报告题目 (Title):Brown-Goodearl 猜想
报告人 (Speaker):朱瑞鹏 副教授(上海财经大学)
报告时间 (Time): 2026年6月 6 日 (周 六 ) 13:00---14:00
报告地点 (Place): 校本部 F309
邀请人(Inviter):毛雪峰
报告摘要:Brown 和 Goodearl 曾提出猜想:每个诺特 Hopf 代数都有有限的内射维数,这一猜想在仿射 PI Hopf 代数中已被证实。我们将该猜想推广到辫子 Hopf 代数,并证明每个诺特仿射 PI 辫子 Hopf 代数都是 Artin-Schelter Gorenstein 的。我们还证明了单子 Morita-Takeuchi 等价保持 Gorenstein 性质,从而支持了该猜想。本报告基于与任伟教授以及吴泉水教授的合作研究。
Abstract:Brown and Goodearl conjectured that every noetherian Hopf algebra has finite injective dimension, which is known for affine PI Hopf algebras.
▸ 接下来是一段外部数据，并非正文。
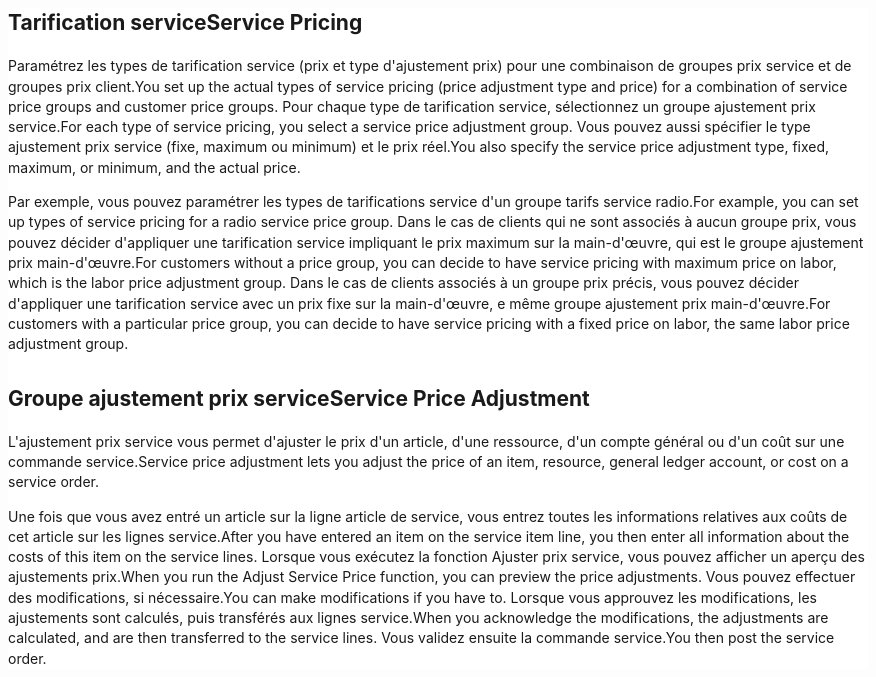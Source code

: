 ## <a name="service-pricing"></a><span data-ttu-id="1dd49-133">Tarification service</span><span class="sxs-lookup"><span data-stu-id="1dd49-133">Service Pricing</span></span>  
<span data-ttu-id="1dd49-134">Paramétrez les types de tarification service (prix et type d'ajustement prix) pour une combinaison de groupes prix service et de groupes prix client.</span><span class="sxs-lookup"><span data-stu-id="1dd49-134">You set up the actual types of service pricing (price adjustment type and price) for a combination of service price groups and customer price groups.</span></span> <span data-ttu-id="1dd49-135">Pour chaque type de tarification service, sélectionnez un groupe ajustement prix service.</span><span class="sxs-lookup"><span data-stu-id="1dd49-135">For each type of service pricing, you select a service price adjustment group.</span></span> <span data-ttu-id="1dd49-136">Vous pouvez aussi spécifier le type ajustement prix service (fixe, maximum ou minimum) et le prix réel.</span><span class="sxs-lookup"><span data-stu-id="1dd49-136">You also specify the service price adjustment type, fixed, maximum, or minimum, and the actual price.</span></span>  
  
<span data-ttu-id="1dd49-137">Par exemple, vous pouvez paramétrer les types de tarifications service d'un groupe tarifs service radio.</span><span class="sxs-lookup"><span data-stu-id="1dd49-137">For example, you can set up types of service pricing for a radio service price group.</span></span> <span data-ttu-id="1dd49-138">Dans le cas de clients qui ne sont associés à aucun groupe prix, vous pouvez décider d'appliquer une tarification service impliquant le prix maximum sur la main-d'œuvre, qui est le groupe ajustement prix main-d'œuvre.</span><span class="sxs-lookup"><span data-stu-id="1dd49-138">For customers without a price group, you can decide to have service pricing with maximum price on labor, which is the labor price adjustment group.</span></span> <span data-ttu-id="1dd49-139">Dans le cas de clients associés à un groupe prix précis, vous pouvez décider d'appliquer une tarification service avec un prix fixe sur la main-d'œuvre, e même groupe ajustement prix main-d'œuvre.</span><span class="sxs-lookup"><span data-stu-id="1dd49-139">For customers with a particular price group, you can decide to have service pricing with a fixed price on labor, the same labor price adjustment group.</span></span>  
  
## <a name="service-price-adjustment"></a><span data-ttu-id="1dd49-140">Groupe ajustement prix service</span><span class="sxs-lookup"><span data-stu-id="1dd49-140">Service Price Adjustment</span></span>  
<span data-ttu-id="1dd49-141">L'ajustement prix service vous permet d'ajuster le prix d'un article, d'une ressource, d'un compte général ou d'un coût sur une commande service.</span><span class="sxs-lookup"><span data-stu-id="1dd49-141">Service price adjustment lets you adjust the price of an item, resource, general ledger account, or cost on a service order.</span></span>  
  
<span data-ttu-id="1dd49-142">Une fois que vous avez entré un article sur la ligne article de service, vous entrez toutes les informations relatives aux coûts de cet article sur les lignes service.</span><span class="sxs-lookup"><span data-stu-id="1dd49-142">After you have entered an item on the service item line, you then enter all information about the costs of this item on the service lines.</span></span> <span data-ttu-id="1dd49-143">Lorsque vous exécutez la fonction Ajuster prix service, vous pouvez afficher un aperçu des ajustements prix.</span><span class="sxs-lookup"><span data-stu-id="1dd49-143">When you run the Adjust Service Price function, you can preview the price adjustments.</span></span> <span data-ttu-id="1dd49-144">Vous pouvez effectuer des modifications, si nécessaire.</span><span class="sxs-lookup"><span data-stu-id="1dd49-144">You can make modifications if you have to.</span></span> <span data-ttu-id="1dd49-145">Lorsque vous approuvez les modifications, les ajustements sont calculés, puis transférés aux lignes service.</span><span class="sxs-lookup"><span data-stu-id="1dd49-145">When you acknowledge the modifications, the adjustments are calculated, and are then transferred to the service lines.</span></span> <span data-ttu-id="1dd49-146">Vous validez ensuite la commande service.</span><span class="sxs-lookup"><span data-stu-id="1dd49-146">You then post the service order.</span></span>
We extend this conjecture to braided Hopf algebras and show that every noetherian affine PI braided Hopf algebra is Artin-Schelter Gorenstein. We also prove that monoidal Morita-Takeuchi equivalence preserves the Gorenstein property, supporting the conjecture. This talk is based on joint work with Wei Ren and with Quanshui Wu.